Your response should contain each line of the data that includes "from".

RECORDS SHOWN
==================================================

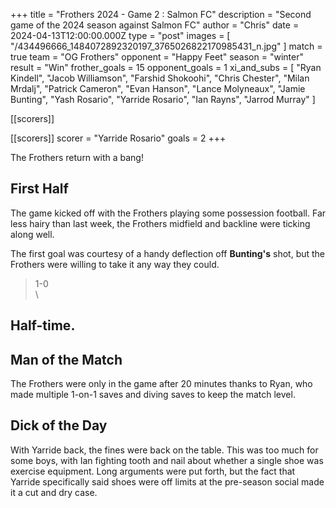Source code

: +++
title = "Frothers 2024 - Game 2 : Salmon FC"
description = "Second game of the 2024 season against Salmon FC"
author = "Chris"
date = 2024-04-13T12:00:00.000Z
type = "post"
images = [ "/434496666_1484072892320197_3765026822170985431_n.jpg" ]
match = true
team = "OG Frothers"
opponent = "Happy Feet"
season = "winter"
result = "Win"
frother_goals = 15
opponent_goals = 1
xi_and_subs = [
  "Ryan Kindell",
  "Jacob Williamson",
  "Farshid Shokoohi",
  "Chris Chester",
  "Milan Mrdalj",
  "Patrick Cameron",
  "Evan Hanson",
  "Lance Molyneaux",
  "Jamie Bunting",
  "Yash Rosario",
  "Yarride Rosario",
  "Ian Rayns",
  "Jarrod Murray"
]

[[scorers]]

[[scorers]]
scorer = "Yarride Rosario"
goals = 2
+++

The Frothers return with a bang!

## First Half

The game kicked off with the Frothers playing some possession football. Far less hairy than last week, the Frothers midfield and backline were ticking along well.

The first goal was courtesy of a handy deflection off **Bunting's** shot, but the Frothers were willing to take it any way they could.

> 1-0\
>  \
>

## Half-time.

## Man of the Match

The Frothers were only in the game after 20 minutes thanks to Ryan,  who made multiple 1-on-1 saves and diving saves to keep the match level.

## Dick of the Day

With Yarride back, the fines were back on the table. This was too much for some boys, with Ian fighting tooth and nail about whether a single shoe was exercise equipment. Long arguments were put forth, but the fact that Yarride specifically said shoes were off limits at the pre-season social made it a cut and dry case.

==================================================

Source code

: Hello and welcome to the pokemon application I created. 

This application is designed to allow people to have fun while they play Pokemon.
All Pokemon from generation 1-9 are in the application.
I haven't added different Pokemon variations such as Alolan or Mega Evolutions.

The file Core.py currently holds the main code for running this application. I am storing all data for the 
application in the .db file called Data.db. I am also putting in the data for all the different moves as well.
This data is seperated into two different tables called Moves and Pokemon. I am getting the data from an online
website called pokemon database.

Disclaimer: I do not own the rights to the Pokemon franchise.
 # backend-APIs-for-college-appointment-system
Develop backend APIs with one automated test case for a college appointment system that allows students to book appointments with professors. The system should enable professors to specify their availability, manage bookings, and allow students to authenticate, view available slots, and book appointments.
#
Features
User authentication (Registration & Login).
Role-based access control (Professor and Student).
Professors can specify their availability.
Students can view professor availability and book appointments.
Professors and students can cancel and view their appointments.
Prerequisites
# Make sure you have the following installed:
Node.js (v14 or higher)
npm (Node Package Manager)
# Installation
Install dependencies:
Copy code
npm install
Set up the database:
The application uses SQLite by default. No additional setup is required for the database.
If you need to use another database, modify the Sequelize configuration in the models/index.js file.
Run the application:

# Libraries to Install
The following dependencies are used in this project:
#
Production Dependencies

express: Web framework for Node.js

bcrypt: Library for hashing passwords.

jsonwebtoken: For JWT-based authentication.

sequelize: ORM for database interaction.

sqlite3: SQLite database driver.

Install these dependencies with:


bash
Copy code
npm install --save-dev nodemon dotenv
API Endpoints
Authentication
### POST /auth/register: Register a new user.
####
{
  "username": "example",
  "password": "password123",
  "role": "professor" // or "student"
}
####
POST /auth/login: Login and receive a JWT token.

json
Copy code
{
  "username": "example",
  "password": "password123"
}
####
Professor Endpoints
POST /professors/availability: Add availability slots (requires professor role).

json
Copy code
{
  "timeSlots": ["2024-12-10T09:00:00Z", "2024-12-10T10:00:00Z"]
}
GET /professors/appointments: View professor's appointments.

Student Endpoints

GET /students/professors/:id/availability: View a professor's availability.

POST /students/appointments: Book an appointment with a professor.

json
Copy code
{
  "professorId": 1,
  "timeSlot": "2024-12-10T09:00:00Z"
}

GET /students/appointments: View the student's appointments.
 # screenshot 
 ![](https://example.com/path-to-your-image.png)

==================================================

WRITTEN SOLUTION
All Pokemon from generation 1-9 are in the application.
This data is seperated into two different tables called Moves and Pokemon. I am getting the data from an online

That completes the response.